Anime Nere, di Francesco Munzi, con Marco Leonardi, Peppino Mazzotta, Anna Ferruzzo, Fabrizio Ferracane, Barbora Bobulova; durata 103’, nelle sale dal 18 settembre 2014 distribuito da Good Film.
Recensione di Luca Marchetti
Di solito i festival cinematografici, e quello di Venezia in particolar modo, sono utilizzati come termometro per controllare la temperatura artistica del nostro cinema, arrivando spesso a perdere tempo di fronte a cortocircuiti autoriali e false partenze.

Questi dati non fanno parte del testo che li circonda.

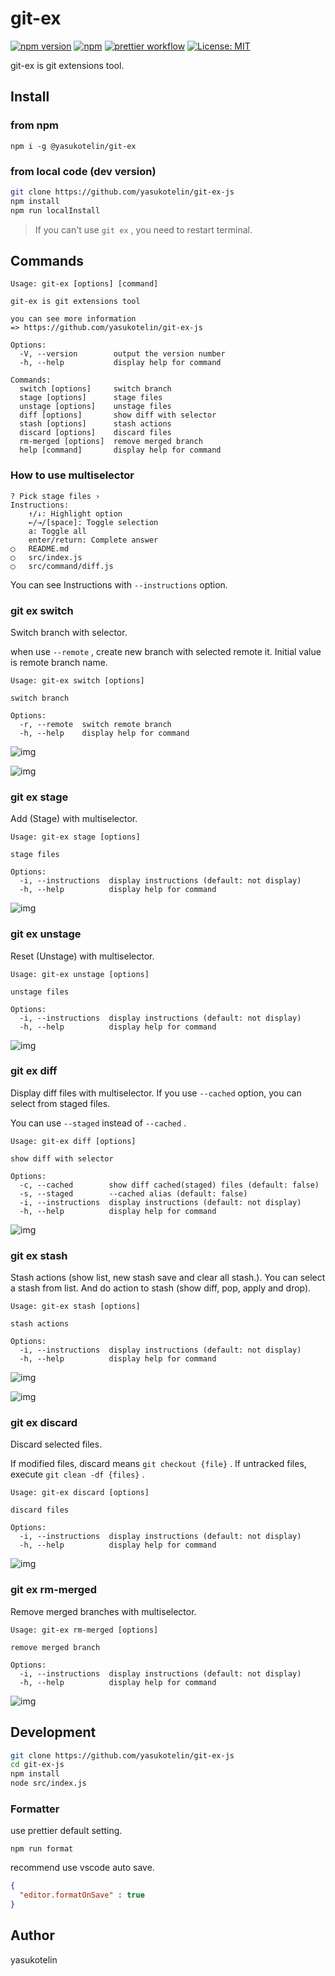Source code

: # git-ex

[![npm version](https://badge.fury.io/js/@yasukotelin%2Fgit-ex.svg)](https://www.npmjs.com/package/@yasukotelin/git-ex) [![npm](https://img.shields.io/npm/dt/@yasukotelin/git-ex.svg)](https://www.npmjs.com/package/@yasukotelin/git-ex) [![prettier workflow](https://github.com/yasukotelin/git-ex-js/actions/workflows/prettier.yml/badge.svg)](https://github.com/yasukotelin/git-ex-js/actions) [![License: MIT](https://img.shields.io/badge/License-MIT-yellow.svg)](https://opensource.org/licenses/MIT)

git-ex is git extensions tool.

## Install

### from npm

```
npm i -g @yasukotelin/git-ex
```

### from local code (dev version)

```bash
git clone https://github.com/yasukotelin/git-ex-js
npm install
npm run localInstall
```

> If you can't use `git ex` , you need to restart terminal.

## Commands

```
Usage: git-ex [options] [command]

git-ex is git extensions tool

you can see more information
=> https://github.com/yasukotelin/git-ex-js

Options:
  -V, --version        output the version number
  -h, --help           display help for command

Commands:
  switch [options]     switch branch
  stage [options]      stage files
  unstage [options]    unstage files
  diff [options]       show diff with selector
  stash [options]      stash actions
  discard [options]    discard files
  rm-merged [options]  remove merged branch
  help [command]       display help for command
```

### How to use multiselector

```
? Pick stage files ›  
Instructions:
    ↑/↓: Highlight option
    ←/→/[space]: Toggle selection
    a: Toggle all
    enter/return: Complete answer
◯   README.md
◯   src/index.js
◯   src/command/diff.js
```

You can see Instructions with `--instructions` option.

### git ex switch

Switch branch with selector.

when use `--remote` , create new branch with selected remote it. Initial value is remote branch name.

```
Usage: git-ex switch [options]

switch branch

Options:
  -r, --remote  switch remote branch
  -h, --help    display help for command
```

![img](https://user-images.githubusercontent.com/31115673/147957478-6171990f-09e7-40e1-8205-5e71231ebb79.gif)

![img](https://user-images.githubusercontent.com/31115673/147957589-53bce884-75c7-4111-8ad5-73014ba68e60.gif)

### git ex stage

Add (Stage) with multiselector.

```
Usage: git-ex stage [options]

stage files

Options:
  -i, --instructions  display instructions (default: not display)
  -h, --help          display help for command
```

![img](https://user-images.githubusercontent.com/31115673/147958652-d54852e8-5c15-4414-8bd4-11d5faa23927.gif)

### git ex unstage

Reset (Unstage) with multiselector.

```
Usage: git-ex unstage [options]

unstage files

Options:
  -i, --instructions  display instructions (default: not display)
  -h, --help          display help for command
```

![img](https://user-images.githubusercontent.com/31115673/147958658-6ebc182a-a2b8-4dd7-a4fc-6eab510b9eb5.gif)

### git ex diff

Display diff files with multiselector. If you use `--cached` option, you can select from staged files.

You can use `--staged` instead of `--cached` .

```
Usage: git-ex diff [options]

show diff with selector

Options:
  -c, --cached        show diff cached(staged) files (default: false)
  -s, --staged        --cached alias (default: false)
  -i, --instructions  display instructions (default: not display)
  -h, --help          display help for command
```

![img](https://user-images.githubusercontent.com/31115673/147961425-8943f514-38a6-49b4-be4e-ea170c7a564a.gif)

### git ex stash

Stash actions (show list, new stash save and clear all stash.).
You can select a stash from list. And do action to stash (show diff, pop, apply and drop).

```
Usage: git-ex stash [options]

stash actions

Options:
  -i, --instructions  display instructions (default: not display)
  -h, --help          display help for command
```

![img](https://user-images.githubusercontent.com/31115673/147911812-a627034a-7175-4b20-a403-ba224e43163c.gif)

![img](https://user-images.githubusercontent.com/31115673/147911937-37b26c08-dcff-49e4-af0c-3d6d339163a9.gif)

### git ex discard

Discard selected files.

If modified files, discard means `git checkout {file}` . If untracked files, execute `git clean -df {files}` .

```
Usage: git-ex discard [options]

discard files

Options:
  -i, --instructions  display instructions (default: not display)
  -h, --help          display help for command
```

![img](https://user-images.githubusercontent.com/31115673/147961313-ed382494-95af-4918-b255-8b975fb1c451.gif)

### git ex rm-merged

Remove merged branches with multiselector.

```
Usage: git-ex rm-merged [options]

remove merged branch

Options:
  -i, --instructions  display instructions (default: not display)
  -h, --help          display help for command
```

![img](https://user-images.githubusercontent.com/31115673/147961419-6e620680-cb65-4411-b081-98c62b7731ad.gif)

## Development

```bash
git clone https://github.com/yasukotelin/git-ex-js
cd git-ex-js
npm install
node src/index.js
```

### Formatter

use prettier default setting.

```
npm run format
```

recommend use vscode auto save.

```setting.json
{
  "editor.formatOnSave" : true
}
```

## Author

yasukotelin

Quest’anno, al Lido, invece, ci siamo trovati di fronte ad una sorprendente e interessante svolta nera di molti giovani registi italiani.

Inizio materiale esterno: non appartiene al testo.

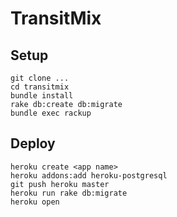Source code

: # TransitMix

## Setup

```console
git clone ...
cd transitmix
bundle install
rake db:create db:migrate
bundle exec rackup
```

## Deploy

```console
heroku create <app name>
heroku addons:add heroku-postgresql
git push heroku master
heroku run rake db:migrate
heroku open
```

Tra le varie pellicole nostrane presentate a Venezia, infatti, abbiamo incontrato diverse, coraggiose, pellicole puramente noir, dove la tragedia e il crimine ben si conciliano con un tentativo, narrativo e commerciale, di fare un Cinema diverso.
Anime nere di Francesco Munzi, in gara per il Leone d’oro, rappresenta egregiamente questa nuova parentesi di genere.
Il film, tratto liberamente dall’omonimo romanzo di Gioacchino Criaco (vero evento letterario di qualche anno fa), si muove in territori lontani dai ritratti sociologici di Matteo Garrone o dalla visione eccitata e mainstream di Michele Placido, e punta a una terza, efficace, via.
Usando quasi sempre l’ostico dialetto calabrese, non per fini puramente etnografici, ma cercando sempre di intrecciare una trama affascinante e ben calibrata, Anime nere sembra avere parentele più con il dolente e spirituale noir italo-americano di Abel Ferrara (il pensiero corre, per forza, al meraviglioso The Funeral) che con altri esempi recenti nella nostra cinematografia.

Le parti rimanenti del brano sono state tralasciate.